Angus Chemical Co. v. Glendora Plantation, Inc.
United States Court of Appeals for the Fifth Circuit
782 F.3d 175 (2015)
- Written by Rose VanHofwegen, JD
Facts
Angus Chemical Co. (plaintiffs) acquired a chemical plant with an existing 12” wastewater pipeline that ran through neighboring properties to a wastewater treatment facility three-and-a-half miles away. The right-of-way agreement entered by the prior owner and neighboring landowners created “a right of way and easement with the right to construct, maintain, inspect, operate, protect, alter, repair, replace and change the size of a pipeline.” After Angus acquired the plant, the pipe began leaking. Meanwhile, Glendora Plantation, Inc. (defendant), acquired one of the properties with the pipeline running through it. Angus sought permission from all the landowners to abandon the 12” pipeline and install a 16” pipeline. Glendora refused. Angus filed a lawsuit seeking declaratory judgment, constructed the 16” pipeline, and flushed, plugged, and abandoned the smaller one. The court granted Angus’s motion for partial summary judgment, finding that Angus had authority under the right-of-way agreement to construct the 16” pipeline and abandon the other in place.
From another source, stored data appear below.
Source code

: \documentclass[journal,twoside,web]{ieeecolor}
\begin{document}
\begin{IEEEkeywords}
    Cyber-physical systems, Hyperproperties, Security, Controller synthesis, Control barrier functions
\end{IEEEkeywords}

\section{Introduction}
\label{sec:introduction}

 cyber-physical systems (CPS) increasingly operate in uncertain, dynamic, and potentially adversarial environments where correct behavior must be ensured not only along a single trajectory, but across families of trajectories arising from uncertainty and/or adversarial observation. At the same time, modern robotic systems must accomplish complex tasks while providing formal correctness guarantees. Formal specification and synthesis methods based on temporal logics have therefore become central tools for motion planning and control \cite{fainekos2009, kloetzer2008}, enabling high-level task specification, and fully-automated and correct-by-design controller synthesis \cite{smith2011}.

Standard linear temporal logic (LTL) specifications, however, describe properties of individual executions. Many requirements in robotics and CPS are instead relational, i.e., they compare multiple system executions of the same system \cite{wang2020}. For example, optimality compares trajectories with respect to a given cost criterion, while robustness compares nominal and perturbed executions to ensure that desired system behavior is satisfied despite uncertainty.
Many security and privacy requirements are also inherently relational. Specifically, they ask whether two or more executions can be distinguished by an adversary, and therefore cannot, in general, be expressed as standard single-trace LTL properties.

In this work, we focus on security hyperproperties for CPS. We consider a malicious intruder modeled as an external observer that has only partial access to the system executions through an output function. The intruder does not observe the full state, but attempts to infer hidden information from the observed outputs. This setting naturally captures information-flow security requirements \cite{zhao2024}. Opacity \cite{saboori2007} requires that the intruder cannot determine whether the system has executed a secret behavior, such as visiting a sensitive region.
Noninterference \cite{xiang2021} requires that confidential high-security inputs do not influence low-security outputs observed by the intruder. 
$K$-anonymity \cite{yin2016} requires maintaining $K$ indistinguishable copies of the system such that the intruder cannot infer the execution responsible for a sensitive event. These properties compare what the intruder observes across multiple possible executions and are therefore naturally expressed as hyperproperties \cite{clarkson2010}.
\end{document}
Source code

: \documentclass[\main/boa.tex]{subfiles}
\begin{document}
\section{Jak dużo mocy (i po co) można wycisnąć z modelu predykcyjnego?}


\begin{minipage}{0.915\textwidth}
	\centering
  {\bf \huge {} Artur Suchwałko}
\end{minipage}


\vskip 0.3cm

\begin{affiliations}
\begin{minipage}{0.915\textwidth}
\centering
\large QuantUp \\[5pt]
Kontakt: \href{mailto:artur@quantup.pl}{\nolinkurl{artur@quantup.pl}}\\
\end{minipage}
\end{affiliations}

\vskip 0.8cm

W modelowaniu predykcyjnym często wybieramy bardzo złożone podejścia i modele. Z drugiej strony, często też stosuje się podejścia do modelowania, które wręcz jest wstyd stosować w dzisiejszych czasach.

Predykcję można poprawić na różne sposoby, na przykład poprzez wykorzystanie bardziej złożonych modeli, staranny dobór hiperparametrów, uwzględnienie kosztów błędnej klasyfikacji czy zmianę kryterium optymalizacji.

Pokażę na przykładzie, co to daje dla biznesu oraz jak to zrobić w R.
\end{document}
Glendora appealed, arguing that a subsequent agreement’s explicit inclusion of the right to abandon showed it was not intended in the first right-of-way, or at least created ambiguity. Glendora also pointed out that internal documents suggested Angus itself did not believe it had a right to abandon the first pipeline.
Rule of Law
Issue
Holding and Reasoning (Benavides, J.)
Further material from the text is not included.